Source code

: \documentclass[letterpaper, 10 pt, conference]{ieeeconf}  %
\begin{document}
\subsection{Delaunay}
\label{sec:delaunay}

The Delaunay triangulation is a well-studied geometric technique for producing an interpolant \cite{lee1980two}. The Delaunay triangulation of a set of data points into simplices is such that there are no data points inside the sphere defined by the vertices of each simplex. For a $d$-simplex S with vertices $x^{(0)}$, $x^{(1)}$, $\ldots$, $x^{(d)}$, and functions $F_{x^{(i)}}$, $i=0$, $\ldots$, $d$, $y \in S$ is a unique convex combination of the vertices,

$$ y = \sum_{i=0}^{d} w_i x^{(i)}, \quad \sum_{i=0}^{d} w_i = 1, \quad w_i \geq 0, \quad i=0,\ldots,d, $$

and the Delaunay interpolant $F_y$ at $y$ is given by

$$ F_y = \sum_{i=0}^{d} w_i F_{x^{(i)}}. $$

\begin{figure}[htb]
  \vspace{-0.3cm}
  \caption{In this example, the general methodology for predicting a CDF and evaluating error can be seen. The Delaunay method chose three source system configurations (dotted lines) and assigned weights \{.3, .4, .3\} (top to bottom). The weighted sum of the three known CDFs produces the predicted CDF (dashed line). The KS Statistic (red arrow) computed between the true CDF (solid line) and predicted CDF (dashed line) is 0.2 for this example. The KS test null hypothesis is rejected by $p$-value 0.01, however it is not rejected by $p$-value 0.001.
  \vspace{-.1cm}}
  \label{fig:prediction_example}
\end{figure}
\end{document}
-----
# [WORK INSTRUCTIONS]
Whenever a line above includes "ldots", copy it in full.

# [ANSWER BELOW]
The Delaunay triangulation is a well-studied geometric technique for producing an interpolant \cite{lee1980two}. The Delaunay triangulation of a set of data points into simplices is such that there are no data points inside the sphere defined by the vertices of each simplex. For a $d$-simplex S with vertices $x^{(0)}$, $x^{(1)}$, $\ldots$, $x^{(d)}$, and functions $F_{x^{(i)}}$, $i=0$, $\ldots$, $d$, $y \in S$ is a unique convex combination of the vertices,
$$ y = \sum_{i=0}^{d} w_i x^{(i)}, \quad \sum_{i=0}^{d} w_i = 1, \quad w_i \geq 0, \quad i=0,\ldots,d, $$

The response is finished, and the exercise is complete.